= How to complete this task =
What lines in the records below include the word "info"? Return each one.
Start of Material for the task
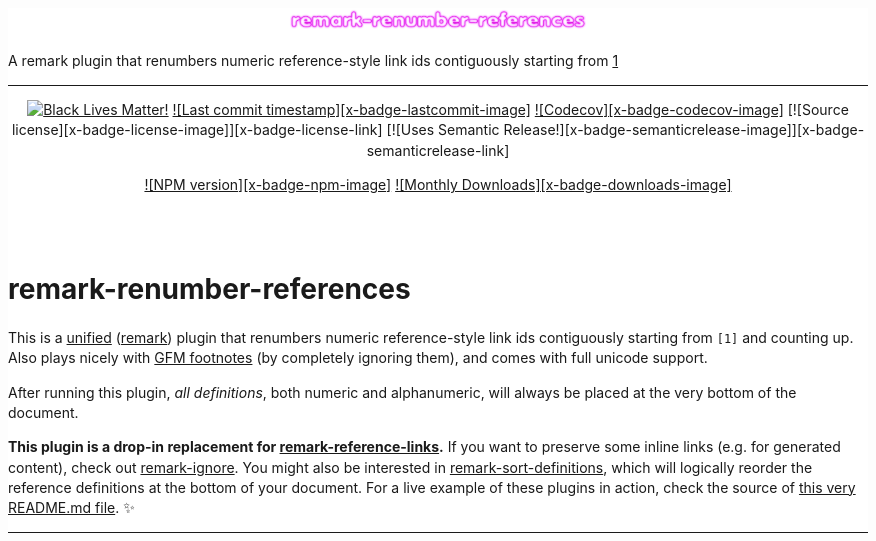 

<p align="center" width="100%">
  <img width="300" src="https://raw.githubusercontent.com/Xunnamius/unified-utils/refs/heads/main/packages/remark-renumber-references/logo.png">
</p>

<p align="center" width="100%">


A remark plugin that renumbers numeric reference-style link ids contiguously
starting from [1]



</p>

<hr />

<div align="center">

[![Black Lives Matter!][x-badge-blm-image]][x-badge-blm-link]
[![Last commit timestamp][x-badge-lastcommit-image]][x-badge-repo-link]
[![Codecov][x-badge-codecov-image]][x-badge-codecov-link]
[![Source license][x-badge-license-image]][x-badge-license-link]
[![Uses Semantic Release!][x-badge-semanticrelease-image]][x-badge-semanticrelease-link]

[![NPM version][x-badge-npm-image]][x-badge-npm-link]
[![Monthly Downloads][x-badge-downloads-image]][x-badge-downloads-link]

</div>

<br />

# remark-renumber-references



This is a [unified][1] ([remark][2]) plugin that renumbers numeric
reference-style link ids contiguously starting from `[1]` and counting up. Also
plays nicely with [GFM footnotes][3] (by completely ignoring them), and comes
with full unicode support.

After running this plugin, _all definitions_, both numeric and alphanumeric,
will always be placed at the very bottom of the document.

**This plugin is a drop-in replacement for [remark-reference-links][4].** If you
want to preserve some inline links (e.g. for generated content), check out
[remark-ignore][5]. You might also be interested in
[remark-sort-definitions][6], which will logically reorder the reference
definitions at the bottom of your document. For a live example of these plugins
in action, check the source of [this very README.md file][7]. ✨



---


[2nd-half-idiom]: https://meme-link-2
[2nd-half-idiom]: https://meme-link-2
[1]: https://npm.im/some-package
[2]: #install
[3]: #usage
[4]: #api
[5]: #related
[6]: #contributing-and-support
[7]: #contributors
[8]: https://npm.im/remark
[2nd-half-idiom]: https://meme-link-2
[1]: https://npm.im/some-package
[3]: #usage
[5]: #related
[6]: #contributing-and-support
[7]: #contributors
[1st-half-idiom]: https://meme-link-1
[2]: https://something-or-other
[4]: #install
[8]: #maintainers
[9]: https://npm.im/unified
[2nd-half-idiom]: https://meme-link-2
[1st-half-idiom]: https://meme-link-1
[1]: https://something-or-other
[2]: https://npm.im/some-package
[3]: #install
[4]: #usage
[5]: #related
[6]: #contributing-and-support
[7]: #maintainers
[8]: #contributors
[9]: https://npm.im/unified
[x-badge-blm-image]: https://xunn.at/badge-blm 'Join the movement!'
[x-badge-blm-link]: https://xunn.at/donate-blm
[x-badge-codecov-link]: https://codecov.io/gh/Xunnamius/unified-utils
[x-badge-downloads-link]: https://npmtrends.com/remark-renumber-references
[x-badge-npm-link]: https://npm.im/remark-renumber-references
[x-badge-repo-link]: https://github.com/Xunnamius/unified-utils
[x-pkg-tree-shaking]: https://webpack.js.org/guides/tree-shaking
[x-repo-contributing]: /CONTRIBUTING.md
[x-repo-contributors]: /README.md#contributors
[x-repo-docs]: docs
[x-repo-license]: ./LICENSE
[x-repo-package-json]: package.json
[x-repo-pr-compare]: https://github.com/Xunnamius/unified-utils/compare
[x-repo-sponsor]: https://github.com/sponsors/Xunnamius
[x-repo-support]: /.github/SUPPORT.md
[1]: https://github.com/unifiedjs/unified
[2]: https://github.com/remarkjs/remark
[3]: https://github.com/remarkjs/remark-gfm#what-is-this
[4]: https://github.com/remarkjs/remark-reference-links
[5]: /packages/remark-ignore
[6]: /packages/remark-sort-definitions
[8]: /.remarkrc.mjs
[9]: /packages/remark-remove-unused-definitions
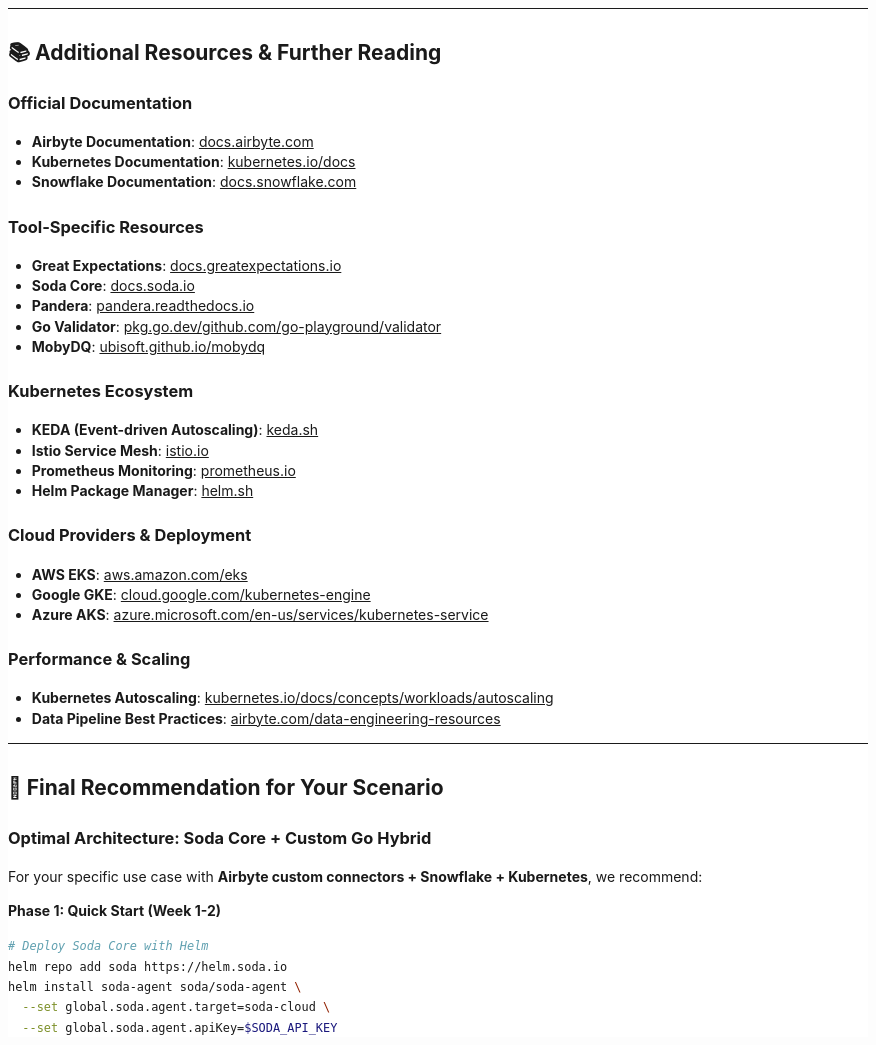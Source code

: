 -----

## 📚 Additional Resources & Further Reading

### Official Documentation

- **Airbyte Documentation**: [docs.airbyte.com](https://docs.airbyte.com)
- **Kubernetes Documentation**: [kubernetes.io/docs](https://kubernetes.io/docs)
- **Snowflake Documentation**: [docs.snowflake.com](https://docs.snowflake.com)

### Tool-Specific Resources

- **Great Expectations**: [docs.greatexpectations.io](https://docs.greatexpectations.io)
- **Soda Core**: [docs.soda.io](https://docs.soda.io)
- **Pandera**: [pandera.readthedocs.io](https://pandera.readthedocs.io)
- **Go Validator**: [pkg.go.dev/github.com/go-playground/validator](https://pkg.go.dev/github.com/go-playground/validator/v10)
- **MobyDQ**: [ubisoft.github.io/mobydq](https://ubisoft.github.io/mobydq)

### Kubernetes Ecosystem

- **KEDA (Event-driven Autoscaling)**: [keda.sh](https://keda.sh)
- **Istio Service Mesh**: [istio.io](https://istio.io)
- **Prometheus Monitoring**: [prometheus.io](https://prometheus.io)
- **Helm Package Manager**: [helm.sh](https://helm.sh)

### Cloud Providers & Deployment

- **AWS EKS**: [aws.amazon.com/eks](https://aws.amazon.com/eks/)
- **Google GKE**: [cloud.google.com/kubernetes-engine](https://cloud.google.com/kubernetes-engine)
- **Azure AKS**: [azure.microsoft.com/en-us/services/kubernetes-service](https://azure.microsoft.com/en-us/services/kubernetes-service/)

### Performance & Scaling

- **Kubernetes Autoscaling**: [kubernetes.io/docs/concepts/workloads/autoscaling](https://kubernetes.io/docs/concepts/workloads/autoscaling/)
- **Data Pipeline Best Practices**: [airbyte.com/data-engineering-resources](https://airbyte.com/data-engineering-resources/best-practices-deployments-with-data-volumes)

-----

## 🎯 Final Recommendation for Your Scenario

### **Optimal Architecture: Soda Core + Custom Go Hybrid**

For your specific use case with **Airbyte custom connectors + Snowflake + Kubernetes**, we recommend:

**Phase 1: Quick Start (Week 1-2)**

```bash
# Deploy Soda Core with Helm
helm repo add soda https://helm.soda.io
helm install soda-agent soda/soda-agent \
  --set global.soda.agent.target=soda-cloud \
  --set global.soda.agent.apiKey=$SODA_API_KEY
```
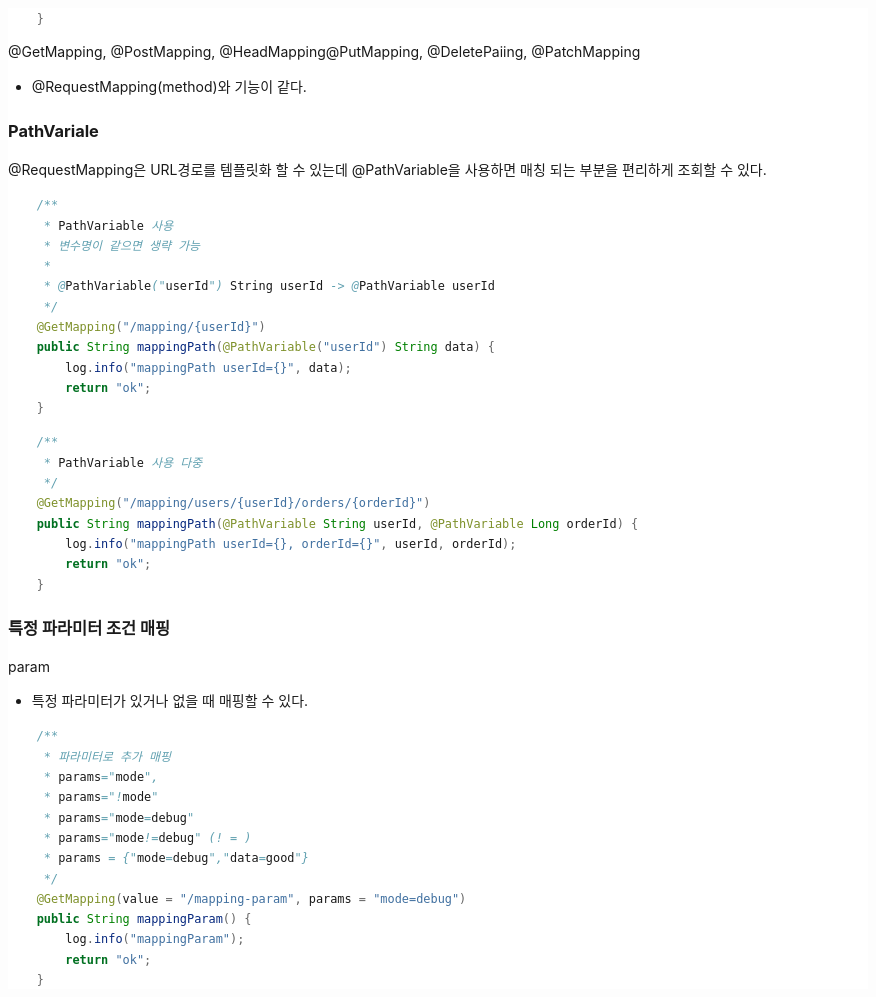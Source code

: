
 ```java
    }
```

@GetMapping, @PostMapping, @HeadMapping@PutMapping, @DeletePaiing, @PatchMapping
* @RequestMapping(method)와 기능이 같다.

### PathVariale

@RequestMapping은 URL경로를 템플릿화 할 수 있는데 @PathVariable을 사용하면 매칭 되는 부분을 편리하게 조회할 수 있다.

```java
    /**
     * PathVariable 사용
     * 변수명이 같으면 생략 가능
     *
     * @PathVariable("userId") String userId -> @PathVariable userId
     */
    @GetMapping("/mapping/{userId}")
    public String mappingPath(@PathVariable("userId") String data) {
        log.info("mappingPath userId={}", data);
        return "ok";
    }
```

```java
    /**
     * PathVariable 사용 다중
     */
    @GetMapping("/mapping/users/{userId}/orders/{orderId}")
    public String mappingPath(@PathVariable String userId, @PathVariable Long orderId) {
        log.info("mappingPath userId={}, orderId={}", userId, orderId);
        return "ok";
    }
```

### 특정 파라미터 조건 매핑

param
* 특정 파라미터가 있거나 없을 때 매핑할 수 있다.

```java
    /**
     * 파라미터로 추가 매핑
     * params="mode",
     * params="!mode"
     * params="mode=debug"
     * params="mode!=debug" (! = )
     * params = {"mode=debug","data=good"}
     */
    @GetMapping(value = "/mapping-param", params = "mode=debug")
    public String mappingParam() {
        log.info("mappingParam");
        return "ok";
    }
```

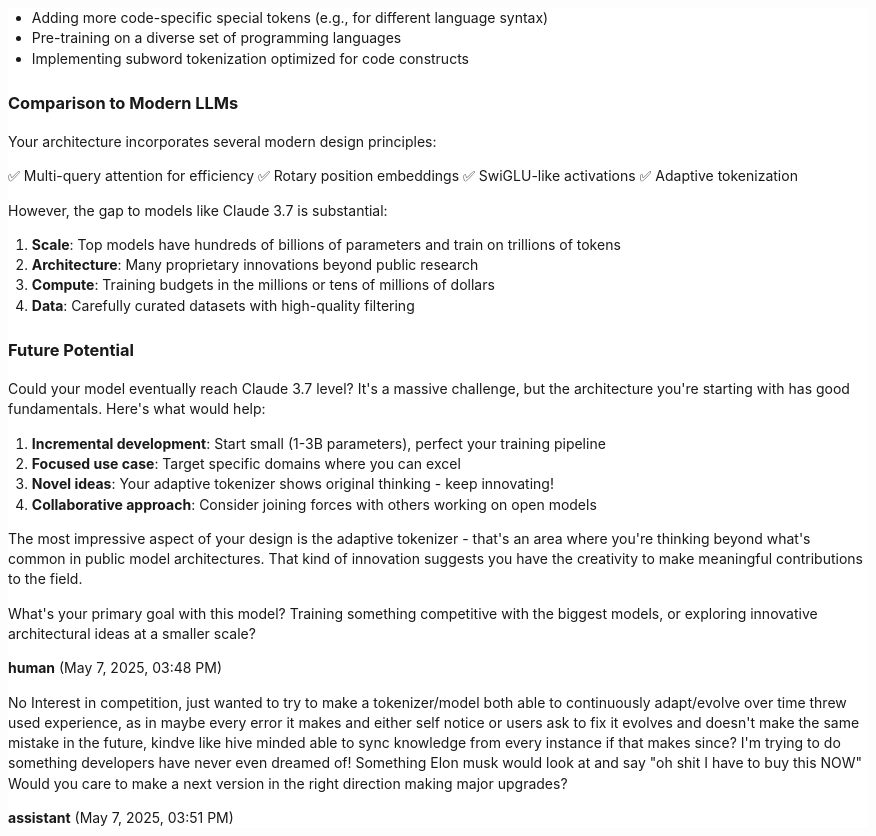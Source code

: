 - Adding more code-specific special tokens (e.g., for different language syntax)
- Pre-training on a diverse set of programming languages
- Implementing subword tokenization optimized for code constructs

### Comparison to Modern LLMs

Your architecture incorporates several modern design principles:

✅ Multi-query attention for efficiency
✅ Rotary position embeddings
✅ SwiGLU-like activations
✅ Adaptive tokenization

However, the gap to models like Claude 3.7 is substantial:

1. **Scale**: Top models have hundreds of billions of parameters and train on trillions of tokens
2. **Architecture**: Many proprietary innovations beyond public research 
3. **Compute**: Training budgets in the millions or tens of millions of dollars
4. **Data**: Carefully curated datasets with high-quality filtering

### Future Potential

Could your model eventually reach Claude 3.7 level? It's a massive challenge, but the architecture you're starting with has good fundamentals. Here's what would help:

1. **Incremental development**: Start small (1-3B parameters), perfect your training pipeline
2. **Focused use case**: Target specific domains where you can excel
3. **Novel ideas**: Your adaptive tokenizer shows original thinking - keep innovating!
4. **Collaborative approach**: Consider joining forces with others working on open models

The most impressive aspect of your design is the adaptive tokenizer - that's an area where you're thinking beyond what's common in public model architectures. That kind of innovation suggests you have the creativity to make meaningful contributions to the field.

What's your primary goal with this model? Training something competitive with the biggest models, or exploring innovative architectural ideas at a smaller scale?

**human** (May 7, 2025, 03:48 PM)

No Interest in competition, just wanted to try to make a tokenizer/model both able to continuously adapt/evolve over time threw used experience, as in maybe every error it makes and either self notice or users ask to fix it evolves and doesn't make the same mistake in the future, kindve like hive minded able to sync knowledge from every instance if that makes since? I'm trying to do something developers have never even dreamed of! Something Elon musk would look at and say "oh shit I have to buy this NOW" Would you care to make a next version in the right direction making major upgrades?

**assistant** (May 7, 2025, 03:51 PM)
End of Material for the task
= Answer area =
        log.info("mappingPath userId={}", data);
        log.info("mappingPath userId={}, orderId={}", userId, orderId);
        log.info("mappingParam");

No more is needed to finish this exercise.